Case ID: ad3d_43/html/1093-01.html
Source: Caselaw Access Project
Author: {"author": "", "license": "Public Domain", "url": "https://static.case.law/"}
Date Created: 2024-08-24T03:29:51.129683

Franklin Baharestani, Respondent, v George Baharestani et al., Appellants, et al., Defendant.
    [841 NYS2d 786]
   In an action, inter alia, for the dissolution of partnerships, the defendants George Baharestani and Martin Baharestani appeal (1) from a decision of the Supreme Court, Queens County (Agate, J.), dated September 25, 2006, and (2), as limited by their brief, from so much of an order of the same court dated December 20, 2006, as (a), upon granting that branch of the plaintiffs motion which was to extend the power of the previously appointed receiver to appoint a forensic accountant, authorized the appointment of such accountant to be made at their expense, and (b) denied their cross motion to direct the receiver to distribute certain partnership funds.

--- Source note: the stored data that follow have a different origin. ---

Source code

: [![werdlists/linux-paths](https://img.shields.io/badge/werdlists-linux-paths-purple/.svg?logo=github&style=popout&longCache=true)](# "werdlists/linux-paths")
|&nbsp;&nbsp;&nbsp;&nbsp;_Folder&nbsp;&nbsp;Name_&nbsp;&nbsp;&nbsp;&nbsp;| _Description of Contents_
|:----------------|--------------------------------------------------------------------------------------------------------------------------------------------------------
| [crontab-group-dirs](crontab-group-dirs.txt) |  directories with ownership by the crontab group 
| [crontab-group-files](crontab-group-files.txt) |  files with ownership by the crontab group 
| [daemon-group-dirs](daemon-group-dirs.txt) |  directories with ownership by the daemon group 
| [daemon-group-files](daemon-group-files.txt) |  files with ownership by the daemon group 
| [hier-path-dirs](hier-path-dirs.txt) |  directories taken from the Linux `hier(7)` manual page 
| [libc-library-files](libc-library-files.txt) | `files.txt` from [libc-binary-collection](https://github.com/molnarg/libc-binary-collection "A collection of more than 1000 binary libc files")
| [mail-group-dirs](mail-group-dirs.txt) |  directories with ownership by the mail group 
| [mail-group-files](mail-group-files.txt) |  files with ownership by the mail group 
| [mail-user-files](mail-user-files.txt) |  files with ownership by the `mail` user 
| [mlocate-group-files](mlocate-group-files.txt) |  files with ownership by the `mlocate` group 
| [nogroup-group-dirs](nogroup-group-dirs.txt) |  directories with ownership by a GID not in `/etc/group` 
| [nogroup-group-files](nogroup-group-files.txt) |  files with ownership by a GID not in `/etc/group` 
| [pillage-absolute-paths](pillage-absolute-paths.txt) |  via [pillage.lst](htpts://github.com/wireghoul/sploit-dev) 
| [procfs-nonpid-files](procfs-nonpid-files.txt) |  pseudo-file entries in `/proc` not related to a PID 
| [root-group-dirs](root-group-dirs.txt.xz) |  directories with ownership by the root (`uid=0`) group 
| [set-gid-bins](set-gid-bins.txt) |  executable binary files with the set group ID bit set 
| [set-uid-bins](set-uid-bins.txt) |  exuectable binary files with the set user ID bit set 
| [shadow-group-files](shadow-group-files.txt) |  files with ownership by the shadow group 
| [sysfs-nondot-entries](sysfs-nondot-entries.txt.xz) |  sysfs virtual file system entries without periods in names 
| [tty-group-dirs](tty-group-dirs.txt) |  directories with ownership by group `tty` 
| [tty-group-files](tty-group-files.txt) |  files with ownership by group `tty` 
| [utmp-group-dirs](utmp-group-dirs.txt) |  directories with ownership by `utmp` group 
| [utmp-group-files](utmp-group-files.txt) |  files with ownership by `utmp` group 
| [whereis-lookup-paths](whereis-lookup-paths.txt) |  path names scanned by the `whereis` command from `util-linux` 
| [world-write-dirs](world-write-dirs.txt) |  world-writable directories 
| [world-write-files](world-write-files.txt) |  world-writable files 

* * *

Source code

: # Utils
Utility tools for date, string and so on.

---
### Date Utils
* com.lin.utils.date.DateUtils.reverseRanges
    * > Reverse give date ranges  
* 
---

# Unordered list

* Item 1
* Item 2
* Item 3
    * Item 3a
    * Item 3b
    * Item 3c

Ordered that the appeal from the decision is dismissed, as no appeal lies from a decision (see Schicchi v J.A. Green Constr. Corp., 100 AD2d 509 [1984]); and it is further,

Ordered that the order is affirmed insofar as appealed from; and it is further,

Ordered that one bill of costs is awarded to the plaintiff.

The record indicates that it was the Supreme Court’s intent to grant the entire branch of the plaintiffs motion which was to authorize the appointment of a forensic accountant, including the request made in the plaintiffs motion papers that the appellants bear the cost of the accountant’s services. Thus, regardless of the precise wording of the court’s memorandum decision, the provision requiring the appellants to bear the cost of the accounting services was properly included in the order subsequently entered by the court (cf. Di Prospero v Ford Motor Co., 105 AD2d 479 [1984]).

Contrary to the appellants’ contention, the prior order appointing a receiver in this case did not require the receiver to make the distribution of partnership funds sought by the appellants in their cross motion, but merely provided that one of the receiver’s duties was to make “any and all” partnership distributions. Thus, in denying the appellants’ cross motion, the Supreme Court did not improperly disregard the prior order. Prudenti, P.J., Santucci, Fisher and Angiolillo, JJ., concur.